Minnesota legislators doubled what boat owners must pay to help protect state waters against invasive species, and all taxpayers will join the fight against chronic wasting disease under the new fish and game bill expected to be signed by Gov. Tim Walz.
The two problems compelled unprecedented spending and new regulations to protect deer, lakes, tourism and human health.
Department of Natural Resources Commissioner Sarah Strommen said the Legislature’s heightened awareness of CWD, in particular, was heartening. For the first time, the fish and game bill includes a general fund appropriation — $1.87 million — to help guard the state’s priceless whitetails against a disease akin to mad cow in cattle.
“It’s a public problem that the state as a whole shares,” Strommen said.
Walz proposed millions more in general fund money to boost the DNR’s CWD response efforts, but lawmakers instead tapped the DNR’s central Game & Fish Fund for the extra $2.85 million.
To strengthen the DNR’s fight against zebra mussels, starry stonewort algae and other aquatic invasive species (AIS), the House and Senate raised the AIS boat licensing surcharge from $5 to $10.60.
Strommen said the funding boost will extend the DNR’s lakeside inspection program, reinstate local grants to AIS partners and fortify the Minnesota Aquatic Invasive Species Research Center. Also to the DNR’s liking, an attempt by certain legislators to expand a controversial AIS inspection program in Wright County failed.
Described by Republicans and Democrats alike as a rangy piece of legislation, the overall bill moved the state forward on natural resources issues big and small. It also will be remembered for what it blocked.
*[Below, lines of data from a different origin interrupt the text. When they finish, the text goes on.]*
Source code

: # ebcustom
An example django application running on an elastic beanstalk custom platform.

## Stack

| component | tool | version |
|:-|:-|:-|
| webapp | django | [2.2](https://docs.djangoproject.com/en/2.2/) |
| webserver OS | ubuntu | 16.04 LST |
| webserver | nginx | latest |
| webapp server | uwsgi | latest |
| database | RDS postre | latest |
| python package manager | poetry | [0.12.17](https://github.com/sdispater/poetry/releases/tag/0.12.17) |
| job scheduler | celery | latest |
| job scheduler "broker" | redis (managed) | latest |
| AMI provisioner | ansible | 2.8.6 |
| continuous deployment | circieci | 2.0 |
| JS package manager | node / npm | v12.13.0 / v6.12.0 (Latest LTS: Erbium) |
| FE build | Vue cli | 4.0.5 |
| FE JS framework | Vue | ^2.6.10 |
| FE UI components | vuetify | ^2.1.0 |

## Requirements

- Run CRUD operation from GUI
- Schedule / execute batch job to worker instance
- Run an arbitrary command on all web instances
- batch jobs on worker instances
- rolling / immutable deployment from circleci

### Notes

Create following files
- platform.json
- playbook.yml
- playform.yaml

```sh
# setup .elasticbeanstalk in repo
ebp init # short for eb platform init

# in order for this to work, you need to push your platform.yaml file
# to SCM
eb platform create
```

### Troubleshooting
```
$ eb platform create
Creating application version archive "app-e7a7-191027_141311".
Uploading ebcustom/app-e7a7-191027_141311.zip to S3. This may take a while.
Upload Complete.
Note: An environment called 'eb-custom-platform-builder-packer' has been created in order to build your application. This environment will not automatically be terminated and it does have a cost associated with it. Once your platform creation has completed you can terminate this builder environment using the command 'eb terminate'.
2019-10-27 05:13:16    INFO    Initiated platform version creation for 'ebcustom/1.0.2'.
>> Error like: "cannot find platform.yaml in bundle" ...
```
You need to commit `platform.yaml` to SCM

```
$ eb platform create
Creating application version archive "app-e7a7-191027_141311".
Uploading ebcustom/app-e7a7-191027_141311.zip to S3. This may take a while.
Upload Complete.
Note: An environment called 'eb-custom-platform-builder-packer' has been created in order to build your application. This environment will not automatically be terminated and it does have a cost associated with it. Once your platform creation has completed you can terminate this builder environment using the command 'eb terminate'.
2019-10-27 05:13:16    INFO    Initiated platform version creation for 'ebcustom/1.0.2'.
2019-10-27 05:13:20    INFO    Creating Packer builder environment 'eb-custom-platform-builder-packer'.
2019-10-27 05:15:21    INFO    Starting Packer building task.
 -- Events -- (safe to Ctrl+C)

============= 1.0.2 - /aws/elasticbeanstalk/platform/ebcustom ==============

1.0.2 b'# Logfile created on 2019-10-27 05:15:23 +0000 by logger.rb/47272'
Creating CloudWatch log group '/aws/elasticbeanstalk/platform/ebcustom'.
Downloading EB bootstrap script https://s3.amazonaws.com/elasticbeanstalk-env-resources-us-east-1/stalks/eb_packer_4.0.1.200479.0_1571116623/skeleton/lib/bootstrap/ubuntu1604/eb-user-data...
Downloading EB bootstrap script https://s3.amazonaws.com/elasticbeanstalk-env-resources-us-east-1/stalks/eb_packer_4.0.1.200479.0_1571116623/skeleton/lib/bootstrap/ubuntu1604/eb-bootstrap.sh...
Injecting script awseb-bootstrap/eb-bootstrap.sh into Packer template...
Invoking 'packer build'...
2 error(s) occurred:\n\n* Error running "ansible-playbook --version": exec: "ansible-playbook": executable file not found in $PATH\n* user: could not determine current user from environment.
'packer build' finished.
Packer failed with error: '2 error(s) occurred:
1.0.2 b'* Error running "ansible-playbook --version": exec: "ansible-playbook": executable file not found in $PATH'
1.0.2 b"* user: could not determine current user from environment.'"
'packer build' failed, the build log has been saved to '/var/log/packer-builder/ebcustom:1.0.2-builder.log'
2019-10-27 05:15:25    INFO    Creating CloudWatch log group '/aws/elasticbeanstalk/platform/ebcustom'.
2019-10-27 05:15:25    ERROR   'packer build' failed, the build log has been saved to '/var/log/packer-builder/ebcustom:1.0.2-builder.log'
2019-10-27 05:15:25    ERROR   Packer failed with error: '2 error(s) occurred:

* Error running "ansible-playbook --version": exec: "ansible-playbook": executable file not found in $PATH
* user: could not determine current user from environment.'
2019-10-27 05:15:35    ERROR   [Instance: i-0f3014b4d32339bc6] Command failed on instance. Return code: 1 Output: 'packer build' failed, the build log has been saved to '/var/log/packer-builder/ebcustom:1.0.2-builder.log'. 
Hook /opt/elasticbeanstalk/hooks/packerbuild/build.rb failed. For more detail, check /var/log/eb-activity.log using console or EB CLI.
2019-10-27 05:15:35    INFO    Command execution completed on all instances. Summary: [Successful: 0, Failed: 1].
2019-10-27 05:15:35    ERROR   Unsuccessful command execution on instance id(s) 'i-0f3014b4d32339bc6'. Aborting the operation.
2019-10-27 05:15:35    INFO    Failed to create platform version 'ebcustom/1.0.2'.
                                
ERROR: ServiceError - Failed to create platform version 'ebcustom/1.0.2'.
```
Lawmakers rejected the “bobber bill,” an amendment that sought two-line fishing statewide; dumped language that would have prohibited future wolf hunting; denied further restrictions on the use of lead ammunition; said “no” to all-terrain vehicles in state parks and balked at the idea of importing spottail shiner minnows from Arkansas.
“Considering we had divided government, we got a lot done,” said Rep. Rick Hansen, DFL-South St. Paul.
The legislation creates a “No Child Left Inside” program, provides $1 million to address the emerald ash borer infestation, allows leashed dogs to track big game, permits coyote or fox hunters to use night vision equipment, allows for small gauge shotguns to hunt turkeys, funds improvements to motorized trails, raises ski trail fees to improve grooming, gives $1.6 million to metro parks, makes it easier for trappers and communities to deal with beaver damage, provides shooting range grants and establishes the rusty patched bumblebee as the official state bee.
“There was plenty to go around,” said Sen. Carrie Ruud, R-Breezy Point.
She and others hailed the Legislature for not hijacking millions of dollars in outdoors grant money from state lottery proceeds. Instead — unlike previous sessions — those funds will be spent entirely as recommended by the Legislative-Citizen Commission on Minnesota Resources.
“I couldn’t be more pleased,” Ruud said.
Rep. Jamie Becker-Finn, DFL-Roseville, said the House and Senate “did a lot of good things” with the bill.
Her “No Child Left Inside” initiative provides at least $700,000 in grant money for high school fishing, youth shooting sports, firearms safety and in-school hunting and fishing instruction.
She also was at the center of discussions to get tough on Minnesota’s 373 state-regulated deer farms. She came away with a few changes, but fewer than she and many deer hunters wanted.
“Getting anything across the finish line can be very difficult,” she said. “This gives us an acceptable starting place for addressing chronic wasting disease.”
Overseen as livestock by the Minnesota Board of Animal Health, the captive animals have been tied to CWD outbreaks in wild deer around the country. In Minnesota, DNR officials blamed a CWD-infected deer ranch in Crow Wing County for spreading the disease to a wild deer found dead nearby.
Becker-Finn helped pass language that will require any Minnesota deer farm to kill its entire herd when a member of the herd tests positive for CWD. In the Crow Wing example, CWD festered inside the fence for two years before the herd was euthanized.
The new legislation also requires deer farm entry areas to have escape-resistant double gates. Annual inspections of each Minnesota deer farm will be mandatory under the new law and inspection fees were raised. In addition, there will be quarterly public reports on all aspects of the CWD fight.
Craig Engwall, executive director of the Minnesota Deer Hunters Association, called the changes “a small step forward on the CWD front.” He was disappointed that more general fund money was not appropriated. Since 2003, the DNR’s anti-CWD campaign has drained the agency’s Game & Fish Fund of more than $8.4 million, he said.
On the plus side, Engwall said, the new legislation funds University of Minnesota research aimed at discovering a post-mortem CWD field test for hunters to check their kill. The bill also creates an “Adopt a Dumpster” program for free deer carcass disposal in CWD-endemic areas.